To solve the problem step by step, we will analyze the situation before and after the removal of the central portion of the sphere. ### Step 1: Understand the initial conditions - We have a solid sphere with a diameter \( d \). Therefore, the radius \( R \) of the sphere is: \[ R = \frac{d}{2} \] - A small particle with mass \( m \) is attracted to the sphere with a force \( F \). ### Step 2: Determine the initial force of attraction - The gravitational force \( F \) between the sphere and the particle is given by Newton's law of gravitation: \[ F = \frac{G M m}{(R + x)^2} \] where \( M \) is the mass of the sphere and \( x \) is the distance from the surface of the sphere to the particle. ### Step 3: Remove the central portion of the sphere - A central portion of the sphere with a diameter \( \frac{d}{2} \) is removed.
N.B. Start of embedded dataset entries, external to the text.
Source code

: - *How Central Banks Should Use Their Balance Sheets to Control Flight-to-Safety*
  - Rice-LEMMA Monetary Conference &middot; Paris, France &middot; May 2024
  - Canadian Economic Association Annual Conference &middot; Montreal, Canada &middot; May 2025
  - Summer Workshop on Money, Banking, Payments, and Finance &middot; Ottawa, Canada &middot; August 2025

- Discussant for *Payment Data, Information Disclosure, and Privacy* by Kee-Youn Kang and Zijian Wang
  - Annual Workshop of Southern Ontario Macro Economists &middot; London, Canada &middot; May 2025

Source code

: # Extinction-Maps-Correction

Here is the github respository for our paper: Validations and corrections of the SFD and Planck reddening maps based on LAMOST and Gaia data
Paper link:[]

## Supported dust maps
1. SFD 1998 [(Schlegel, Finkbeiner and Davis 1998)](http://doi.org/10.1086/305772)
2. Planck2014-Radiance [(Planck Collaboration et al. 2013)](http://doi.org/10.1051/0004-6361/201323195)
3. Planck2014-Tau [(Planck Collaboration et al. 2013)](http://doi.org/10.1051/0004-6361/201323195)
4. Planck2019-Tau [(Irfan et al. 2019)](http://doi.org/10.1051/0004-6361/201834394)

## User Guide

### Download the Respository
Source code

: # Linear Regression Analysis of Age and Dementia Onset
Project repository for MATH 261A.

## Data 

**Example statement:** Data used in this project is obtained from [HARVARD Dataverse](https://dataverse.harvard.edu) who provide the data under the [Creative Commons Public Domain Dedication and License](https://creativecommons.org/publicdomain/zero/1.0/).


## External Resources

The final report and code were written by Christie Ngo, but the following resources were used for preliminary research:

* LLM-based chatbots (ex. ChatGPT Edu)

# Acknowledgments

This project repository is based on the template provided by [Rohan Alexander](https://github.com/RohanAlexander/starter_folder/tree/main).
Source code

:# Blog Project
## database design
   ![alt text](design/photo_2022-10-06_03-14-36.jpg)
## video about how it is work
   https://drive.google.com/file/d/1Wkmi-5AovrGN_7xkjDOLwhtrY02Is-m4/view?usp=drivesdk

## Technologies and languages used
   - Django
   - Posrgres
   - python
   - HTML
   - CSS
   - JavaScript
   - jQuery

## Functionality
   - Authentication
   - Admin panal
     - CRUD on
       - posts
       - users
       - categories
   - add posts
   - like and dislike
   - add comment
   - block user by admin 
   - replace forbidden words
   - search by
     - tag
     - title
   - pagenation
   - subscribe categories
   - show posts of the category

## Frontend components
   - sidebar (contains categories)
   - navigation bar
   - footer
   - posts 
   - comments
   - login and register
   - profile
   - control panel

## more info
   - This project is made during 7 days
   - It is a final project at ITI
This means the radius of the removed cavity is: \[ r = \frac{d}{4} \] ### Step 4: Calculate the mass of the removed portion - The volume of the original sphere is: \[ V = \frac{4}{3} \pi R^3 = \frac{4}{3} \pi \left(\frac{d}{2}\right)^3 = \frac{4}{3} \pi \frac{d^3}{8} = \frac{\pi d^3}{6} \] - The volume of the removed cavity is: \[ V_{removed} = \frac{4}{3} \pi r^3 = \frac{4}{3} \pi \left(\frac{d}{4}\right)^3 = \frac{4}{3} \pi \frac{d^3}{64} = \frac{\pi d^3}{48} \] - The mass of the removed portion \( M_{removed} \) can be calculated using the density of the sphere: \[ M_{removed} = \frac{M}{V} \times V_{removed} = \frac{M}{\frac{\pi d^3}{6}} \times \frac{\pi d^3}{48} = M \times \frac{6}{48} = \frac{M}{8} \] ### Step 5: Calculate the remaining mass of the sphere - The mass of the remaining portion \( M' \) of the sphere after removing the cavity is: \[ M' = M - M_{removed} = M - \frac{M}{8} = \frac{7M}{8} \] ### Step 6: Calculate the new force of attraction - The new force of attraction \( F' \) between the small particle and the remaining mass of the sphere is given by: \[ F' = \frac{G M' m}{(R + x)^2} = \frac{G \left(\frac{7M}{8}\right) m}{(R + x)^2} \] - Since \( F = \frac{G M m}{(R + x)^2} \), we can express \( F' \) in terms of \( F \): \[ F' = \frac{7}{8} F \] ### Conclusion - The new force of attraction after removing the central portion of the sphere is: \[ F' = \frac{7}{8} F \]